In the entries that follow, the line with "# g42cloud_vpc_bandwidth_associate" opens the range and the line with "and the size" closes it; repeat that range exactly, both lines included.

==============================

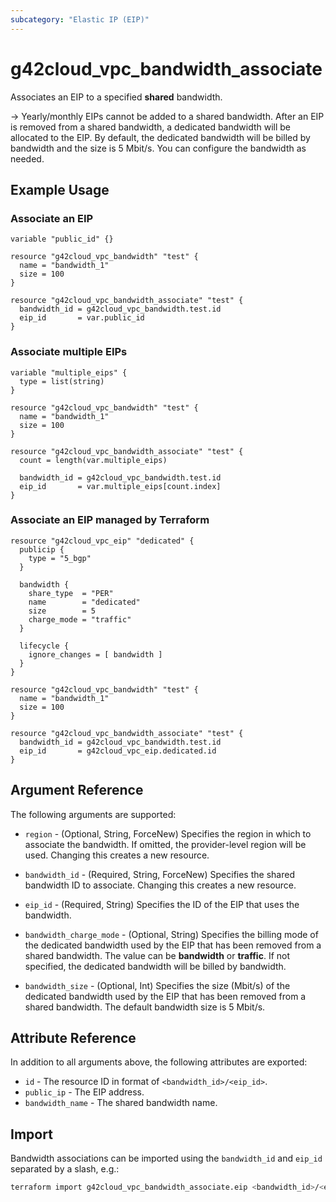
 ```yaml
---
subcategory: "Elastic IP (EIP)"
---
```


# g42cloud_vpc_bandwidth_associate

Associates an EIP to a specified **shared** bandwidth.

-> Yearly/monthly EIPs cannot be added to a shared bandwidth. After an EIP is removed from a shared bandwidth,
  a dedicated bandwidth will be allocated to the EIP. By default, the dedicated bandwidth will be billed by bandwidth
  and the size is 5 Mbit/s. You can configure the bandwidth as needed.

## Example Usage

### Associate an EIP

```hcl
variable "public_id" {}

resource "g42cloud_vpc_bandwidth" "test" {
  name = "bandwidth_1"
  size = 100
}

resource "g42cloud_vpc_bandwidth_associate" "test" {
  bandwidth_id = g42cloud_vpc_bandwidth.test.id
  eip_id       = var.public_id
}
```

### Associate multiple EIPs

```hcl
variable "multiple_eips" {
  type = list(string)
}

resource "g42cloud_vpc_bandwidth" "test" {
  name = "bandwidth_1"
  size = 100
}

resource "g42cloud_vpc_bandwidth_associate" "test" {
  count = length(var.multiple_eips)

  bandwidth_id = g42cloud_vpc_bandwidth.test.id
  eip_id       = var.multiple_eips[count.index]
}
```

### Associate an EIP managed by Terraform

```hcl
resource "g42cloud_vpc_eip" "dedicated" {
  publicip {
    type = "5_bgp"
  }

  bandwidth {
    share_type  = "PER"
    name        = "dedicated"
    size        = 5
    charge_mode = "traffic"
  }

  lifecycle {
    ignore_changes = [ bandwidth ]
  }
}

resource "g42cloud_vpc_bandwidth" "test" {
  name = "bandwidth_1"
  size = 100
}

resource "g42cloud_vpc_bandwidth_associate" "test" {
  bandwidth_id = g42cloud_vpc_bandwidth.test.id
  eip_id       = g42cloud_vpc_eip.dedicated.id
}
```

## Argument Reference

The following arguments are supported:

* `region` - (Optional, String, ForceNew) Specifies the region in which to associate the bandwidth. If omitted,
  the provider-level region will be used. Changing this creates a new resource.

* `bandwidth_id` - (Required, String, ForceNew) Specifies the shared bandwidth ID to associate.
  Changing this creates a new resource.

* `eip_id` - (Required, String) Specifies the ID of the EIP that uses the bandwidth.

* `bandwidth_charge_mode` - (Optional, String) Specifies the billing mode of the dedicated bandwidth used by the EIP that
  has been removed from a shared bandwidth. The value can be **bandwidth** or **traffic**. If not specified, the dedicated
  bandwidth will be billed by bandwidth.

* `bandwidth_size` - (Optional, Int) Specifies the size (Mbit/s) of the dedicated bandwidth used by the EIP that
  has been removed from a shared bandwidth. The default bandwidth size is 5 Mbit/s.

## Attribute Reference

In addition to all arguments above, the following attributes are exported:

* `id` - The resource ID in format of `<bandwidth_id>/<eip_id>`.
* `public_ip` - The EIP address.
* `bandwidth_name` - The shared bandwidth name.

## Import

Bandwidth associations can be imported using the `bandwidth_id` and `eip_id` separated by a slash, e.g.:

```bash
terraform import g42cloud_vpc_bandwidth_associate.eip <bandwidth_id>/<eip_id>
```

==============================

• Solved problem:
# g42cloud_vpc_bandwidth_associate

Associates an EIP to a specified **shared** bandwidth.

-> Yearly/monthly EIPs cannot be added to a shared bandwidth. After an EIP is removed from a shared bandwidth,
  a dedicated bandwidth will be allocated to the EIP. By default, the dedicated bandwidth will be billed by bandwidth
  and the size is 5 Mbit/s. You can configure the bandwidth as needed.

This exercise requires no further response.